INSTRUCTIONS TO FOLLOW |
Across the whole listing, copy out every line that includes the string "main".

SUPPLIED DATA |
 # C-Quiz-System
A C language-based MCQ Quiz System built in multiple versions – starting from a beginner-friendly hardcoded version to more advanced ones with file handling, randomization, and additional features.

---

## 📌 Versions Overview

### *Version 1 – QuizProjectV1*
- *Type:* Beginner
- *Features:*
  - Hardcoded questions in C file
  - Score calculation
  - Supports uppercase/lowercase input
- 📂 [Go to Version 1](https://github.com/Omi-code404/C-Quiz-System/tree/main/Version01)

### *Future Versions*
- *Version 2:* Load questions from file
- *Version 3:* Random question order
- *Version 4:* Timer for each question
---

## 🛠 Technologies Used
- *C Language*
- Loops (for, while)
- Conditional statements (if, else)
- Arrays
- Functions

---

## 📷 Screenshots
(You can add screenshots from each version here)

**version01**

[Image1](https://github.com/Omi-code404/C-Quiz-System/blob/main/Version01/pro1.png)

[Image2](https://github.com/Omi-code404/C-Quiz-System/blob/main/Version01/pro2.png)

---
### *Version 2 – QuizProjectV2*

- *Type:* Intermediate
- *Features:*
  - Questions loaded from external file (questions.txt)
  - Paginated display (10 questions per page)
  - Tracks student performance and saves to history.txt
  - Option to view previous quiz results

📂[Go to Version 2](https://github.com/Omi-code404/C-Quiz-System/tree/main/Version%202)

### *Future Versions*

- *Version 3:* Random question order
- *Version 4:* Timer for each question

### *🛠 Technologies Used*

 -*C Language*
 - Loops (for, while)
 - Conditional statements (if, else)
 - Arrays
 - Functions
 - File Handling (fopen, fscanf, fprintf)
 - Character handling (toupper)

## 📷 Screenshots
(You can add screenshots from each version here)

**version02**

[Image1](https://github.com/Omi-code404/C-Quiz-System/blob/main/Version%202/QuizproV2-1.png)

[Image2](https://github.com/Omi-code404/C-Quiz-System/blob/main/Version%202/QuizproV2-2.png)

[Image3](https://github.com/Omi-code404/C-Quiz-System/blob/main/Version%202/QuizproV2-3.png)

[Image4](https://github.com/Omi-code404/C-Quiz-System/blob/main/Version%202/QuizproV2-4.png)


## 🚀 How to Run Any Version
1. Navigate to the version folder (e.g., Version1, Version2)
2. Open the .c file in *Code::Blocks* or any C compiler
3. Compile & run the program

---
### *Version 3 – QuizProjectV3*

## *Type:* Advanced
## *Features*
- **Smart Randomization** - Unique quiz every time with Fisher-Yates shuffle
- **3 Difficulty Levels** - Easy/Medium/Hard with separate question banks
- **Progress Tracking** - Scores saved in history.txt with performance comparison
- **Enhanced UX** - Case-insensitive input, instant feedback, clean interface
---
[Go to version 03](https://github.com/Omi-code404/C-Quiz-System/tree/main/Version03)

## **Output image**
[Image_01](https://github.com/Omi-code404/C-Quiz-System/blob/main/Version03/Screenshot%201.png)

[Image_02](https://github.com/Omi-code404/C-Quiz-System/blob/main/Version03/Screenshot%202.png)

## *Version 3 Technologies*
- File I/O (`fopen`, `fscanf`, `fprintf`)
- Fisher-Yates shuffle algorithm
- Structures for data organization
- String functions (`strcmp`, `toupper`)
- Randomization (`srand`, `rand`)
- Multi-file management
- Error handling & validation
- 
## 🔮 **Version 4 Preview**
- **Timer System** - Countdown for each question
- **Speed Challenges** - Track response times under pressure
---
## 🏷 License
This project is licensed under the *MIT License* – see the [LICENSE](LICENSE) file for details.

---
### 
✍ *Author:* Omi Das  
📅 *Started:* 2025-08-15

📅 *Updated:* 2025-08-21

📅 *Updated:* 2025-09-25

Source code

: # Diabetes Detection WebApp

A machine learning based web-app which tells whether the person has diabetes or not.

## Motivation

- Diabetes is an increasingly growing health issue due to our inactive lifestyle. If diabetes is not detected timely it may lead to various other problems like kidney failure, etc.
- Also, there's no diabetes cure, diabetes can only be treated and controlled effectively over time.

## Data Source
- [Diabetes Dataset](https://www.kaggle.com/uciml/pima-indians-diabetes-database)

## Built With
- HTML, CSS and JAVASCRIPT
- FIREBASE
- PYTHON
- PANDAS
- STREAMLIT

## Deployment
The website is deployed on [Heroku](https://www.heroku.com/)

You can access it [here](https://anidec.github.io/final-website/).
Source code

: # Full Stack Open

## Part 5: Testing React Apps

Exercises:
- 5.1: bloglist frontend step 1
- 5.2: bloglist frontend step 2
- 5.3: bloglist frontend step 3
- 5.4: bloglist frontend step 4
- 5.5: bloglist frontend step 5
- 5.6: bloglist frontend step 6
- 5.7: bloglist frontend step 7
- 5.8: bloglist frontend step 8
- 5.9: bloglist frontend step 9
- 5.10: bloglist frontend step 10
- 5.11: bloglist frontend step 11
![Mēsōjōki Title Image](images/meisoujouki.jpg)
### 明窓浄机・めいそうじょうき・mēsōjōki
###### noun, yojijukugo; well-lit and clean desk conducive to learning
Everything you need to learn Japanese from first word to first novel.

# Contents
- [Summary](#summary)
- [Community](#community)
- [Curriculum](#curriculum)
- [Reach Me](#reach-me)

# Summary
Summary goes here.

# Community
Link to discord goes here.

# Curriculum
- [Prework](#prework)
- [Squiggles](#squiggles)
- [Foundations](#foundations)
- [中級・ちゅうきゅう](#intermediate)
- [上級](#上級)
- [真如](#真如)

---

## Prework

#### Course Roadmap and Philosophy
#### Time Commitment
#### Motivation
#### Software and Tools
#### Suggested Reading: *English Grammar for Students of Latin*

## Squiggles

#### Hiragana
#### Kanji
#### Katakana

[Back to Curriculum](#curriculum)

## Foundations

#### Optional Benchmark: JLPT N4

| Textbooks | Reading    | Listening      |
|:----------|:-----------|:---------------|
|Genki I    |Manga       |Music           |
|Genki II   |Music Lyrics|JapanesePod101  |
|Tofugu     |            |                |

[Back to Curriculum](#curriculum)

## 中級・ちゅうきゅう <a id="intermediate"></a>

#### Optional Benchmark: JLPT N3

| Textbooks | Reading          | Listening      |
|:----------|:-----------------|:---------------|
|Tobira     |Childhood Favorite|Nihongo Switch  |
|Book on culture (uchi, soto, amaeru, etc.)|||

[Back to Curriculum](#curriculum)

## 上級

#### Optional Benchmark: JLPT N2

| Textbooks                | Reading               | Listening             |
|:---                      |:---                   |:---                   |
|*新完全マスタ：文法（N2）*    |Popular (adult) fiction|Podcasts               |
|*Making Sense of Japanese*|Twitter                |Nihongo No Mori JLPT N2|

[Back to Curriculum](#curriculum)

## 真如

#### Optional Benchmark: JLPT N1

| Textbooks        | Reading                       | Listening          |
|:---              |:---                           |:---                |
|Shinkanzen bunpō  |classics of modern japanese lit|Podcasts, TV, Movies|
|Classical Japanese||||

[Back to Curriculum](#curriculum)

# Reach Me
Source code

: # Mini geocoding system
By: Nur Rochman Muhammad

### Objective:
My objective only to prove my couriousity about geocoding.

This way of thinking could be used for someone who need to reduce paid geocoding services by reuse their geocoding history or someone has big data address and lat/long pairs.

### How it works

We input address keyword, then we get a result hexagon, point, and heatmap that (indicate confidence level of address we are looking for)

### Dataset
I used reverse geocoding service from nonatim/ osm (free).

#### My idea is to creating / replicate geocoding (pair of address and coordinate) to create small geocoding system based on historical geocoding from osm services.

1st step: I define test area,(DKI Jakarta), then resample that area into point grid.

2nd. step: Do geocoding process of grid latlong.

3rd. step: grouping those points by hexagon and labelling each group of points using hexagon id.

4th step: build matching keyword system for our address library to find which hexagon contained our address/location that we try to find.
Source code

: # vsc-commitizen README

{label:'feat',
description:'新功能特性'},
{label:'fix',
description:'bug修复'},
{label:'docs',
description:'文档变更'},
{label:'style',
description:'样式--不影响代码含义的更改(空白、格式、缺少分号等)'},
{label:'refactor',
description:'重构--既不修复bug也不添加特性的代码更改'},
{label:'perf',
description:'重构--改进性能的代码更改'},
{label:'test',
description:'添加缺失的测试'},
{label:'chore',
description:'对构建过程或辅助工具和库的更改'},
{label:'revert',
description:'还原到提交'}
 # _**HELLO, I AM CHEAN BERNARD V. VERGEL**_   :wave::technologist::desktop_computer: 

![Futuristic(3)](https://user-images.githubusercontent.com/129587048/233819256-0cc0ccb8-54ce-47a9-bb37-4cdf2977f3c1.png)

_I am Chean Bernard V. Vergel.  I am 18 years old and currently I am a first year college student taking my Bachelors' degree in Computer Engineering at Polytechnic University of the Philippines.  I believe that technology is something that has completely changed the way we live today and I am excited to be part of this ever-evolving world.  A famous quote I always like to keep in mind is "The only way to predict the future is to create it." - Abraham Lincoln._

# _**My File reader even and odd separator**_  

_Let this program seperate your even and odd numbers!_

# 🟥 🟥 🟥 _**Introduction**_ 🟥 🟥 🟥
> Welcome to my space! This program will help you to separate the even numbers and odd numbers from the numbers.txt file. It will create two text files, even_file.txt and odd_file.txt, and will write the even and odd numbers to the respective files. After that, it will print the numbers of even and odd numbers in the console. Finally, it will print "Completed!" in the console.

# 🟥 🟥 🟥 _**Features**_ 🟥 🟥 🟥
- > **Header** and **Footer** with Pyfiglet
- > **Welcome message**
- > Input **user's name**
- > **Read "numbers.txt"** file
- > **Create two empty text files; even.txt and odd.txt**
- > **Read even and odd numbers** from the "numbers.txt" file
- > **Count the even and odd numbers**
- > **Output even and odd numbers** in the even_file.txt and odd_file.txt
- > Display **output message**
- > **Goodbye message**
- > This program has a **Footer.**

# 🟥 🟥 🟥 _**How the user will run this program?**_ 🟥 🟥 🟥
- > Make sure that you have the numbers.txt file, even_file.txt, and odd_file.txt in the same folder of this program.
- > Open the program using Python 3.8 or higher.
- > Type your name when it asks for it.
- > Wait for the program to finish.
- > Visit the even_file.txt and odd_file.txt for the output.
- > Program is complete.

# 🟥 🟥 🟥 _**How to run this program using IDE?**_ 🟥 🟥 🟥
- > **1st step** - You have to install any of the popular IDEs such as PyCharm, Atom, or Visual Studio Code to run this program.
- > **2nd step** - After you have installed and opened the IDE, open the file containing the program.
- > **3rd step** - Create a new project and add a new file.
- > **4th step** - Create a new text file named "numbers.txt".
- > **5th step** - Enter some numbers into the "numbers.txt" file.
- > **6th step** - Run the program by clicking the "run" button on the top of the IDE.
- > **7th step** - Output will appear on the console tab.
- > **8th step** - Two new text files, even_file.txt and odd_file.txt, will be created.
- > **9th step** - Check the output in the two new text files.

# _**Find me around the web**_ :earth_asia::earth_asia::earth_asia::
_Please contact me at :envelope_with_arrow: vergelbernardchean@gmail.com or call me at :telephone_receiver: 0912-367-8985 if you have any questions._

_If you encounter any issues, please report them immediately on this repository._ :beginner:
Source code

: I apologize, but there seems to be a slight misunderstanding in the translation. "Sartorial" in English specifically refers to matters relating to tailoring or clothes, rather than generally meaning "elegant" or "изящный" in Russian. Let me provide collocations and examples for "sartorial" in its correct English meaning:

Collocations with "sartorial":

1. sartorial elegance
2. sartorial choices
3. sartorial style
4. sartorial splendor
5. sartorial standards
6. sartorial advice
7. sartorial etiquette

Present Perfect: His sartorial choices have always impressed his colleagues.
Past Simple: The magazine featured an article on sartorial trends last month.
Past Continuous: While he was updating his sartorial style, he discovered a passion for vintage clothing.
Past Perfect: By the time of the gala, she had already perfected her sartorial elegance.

RESPONSE TO THE TASK |
- 📂 [Go to Version 1](https://github.com/Omi-code404/C-Quiz-System/tree/main/Version01)
[Image1](https://github.com/Omi-code404/C-Quiz-System/blob/main/Version01/pro1.png)
[Image2](https://github.com/Omi-code404/C-Quiz-System/blob/main/Version01/pro2.png)
📂[Go to Version 2](https://github.com/Omi-code404/C-Quiz-System/tree/main/Version%202)
[Image1](https://github.com/Omi-code404/C-Quiz-System/blob/main/Version%202/QuizproV2-1.png)
[Image2](https://github.com/Omi-code404/C-Quiz-System/blob/main/Version%202/QuizproV2-2.png)
[Image3](https://github.com/Omi-code404/C-Quiz-System/blob/main/Version%202/QuizproV2-3.png)
[Image4](https://github.com/Omi-code404/C-Quiz-System/blob/main/Version%202/QuizproV2-4.png)
[Go to version 03](https://github.com/Omi-code404/C-Quiz-System/tree/main/Version03)
[Image_01](https://github.com/Omi-code404/C-Quiz-System/blob/main/Version03/Screenshot%201.png)
[Image_02](https://github.com/Omi-code404/C-Quiz-System/blob/main/Version03/Screenshot%202.png)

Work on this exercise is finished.